• [Task to complete]: Using the entries that follow, report the number of lines that include the string "bigfertilityproject", without any other text.

[Collection entries]
######

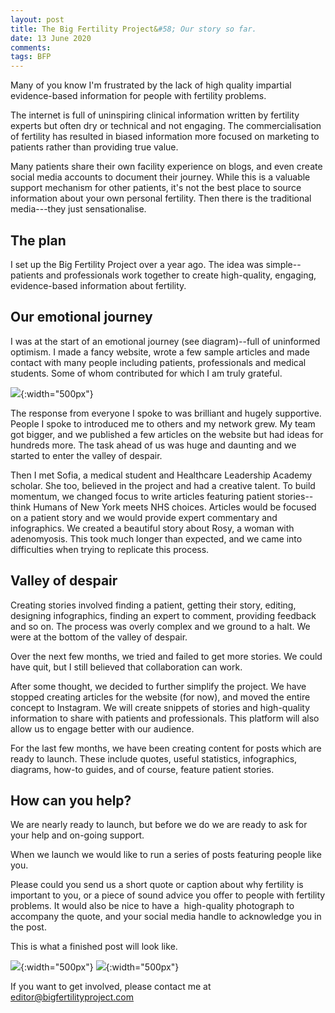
 ```yaml
---
layout: post
title: The Big Fertility Project&#58; Our story so far.
date: 13 June 2020
comments:
tags: BFP
---
```


Many of you know I'm frustrated by the lack of high quality impartial evidence-based information for people with fertility problems.

The internet is full of uninspiring clinical information written by fertility experts but often dry or technical and not engaging. The commercialisation of fertility has resulted in biased information more focused on marketing to patients rather than providing true value.

Many patients share their own facility experience on blogs, and even create social media accounts to document their journey. While this is a valuable support mechanism for other patients, it's not the best place to source information about your own personal fertility. Then there is the traditional media---they just sensationalise.

## The plan

I set up the Big Fertility Project over a year ago. The idea was simple--patients and professionals work together to create high-quality, engaging, evidence-based information about fertility.

## Our emotional journey

I was at the start of an emotional journey (see diagram)--full of uninformed optimism. I made a fancy website, wrote a few sample articles and made contact with many people including patients, professionals and medical students. Some of whom contributed for which I am truly grateful.

![][1]{:width="500px"}

The response from everyone I spoke to was brilliant and hugely supportive. People I spoke to introduced me to others and my network grew. My team got bigger, and we published a few articles on the website but had ideas for hundreds more. The task ahead of us was huge and daunting and we started to enter the valley of despair.

Then I met Sofia, a medical student and Healthcare Leadership Academy scholar. She too, believed in the project and had a creative talent. To build momentum, we changed focus to write articles featuring patient stories-- think Humans of New York meets NHS choices. Articles would be focused on a patient story and we would provide expert commentary and infographics. We created a beautiful story about Rosy, a woman with adenomyosis. This took much longer than expected, and we came into difficulties when trying to replicate this process.

## Valley of despair

Creating stories involved finding a patient, getting their story, editing, designing infographics, finding an expert to comment, providing feedback and so on. The process was overly complex and we ground to a halt. We were at the bottom of the valley of despair.

Over the next few months, we tried and failed to get more stories. We could have quit, but I still believed that collaboration can work.

After some thought, we decided to further simplify the project. We have stopped creating articles for the website (for now), and moved the entire concept to Instagram. We will create snippets of stories and high-quality information to share with patients and professionals. This platform will also allow us to engage better with our audience.

For the last few months, we have been creating content for posts which are ready to launch. These include quotes, useful statistics, infographics, diagrams, how-to guides, and of course, feature patient stories.

## How can you help?

We are nearly ready to launch, but before we do we are ready to ask for your help and on-going support.

When we launch we would like to run a series of posts featuring people like you.

Please could you send us a short quote or caption about why fertility is important to you, or a piece of sound advice you offer to people with fertility problems. It would also be nice to have a  high-quality photograph to accompany the quote, and your social media handle to acknowledge you in the post.

This is what a finished post will look like.

![][2]{:width="500px"}
![][3]{:width="500px"}

If you want to get involved, please contact me at [editor@bigfertilityproject.com][4]

[1]: /assets/images/our-emotional-journey.jpg
[2]: /assets/images/matt.jpg
[3]: /assets/images/quote.png
[4]: mailto:editor@bigfertilityproject.com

######

• [Written answer]: 2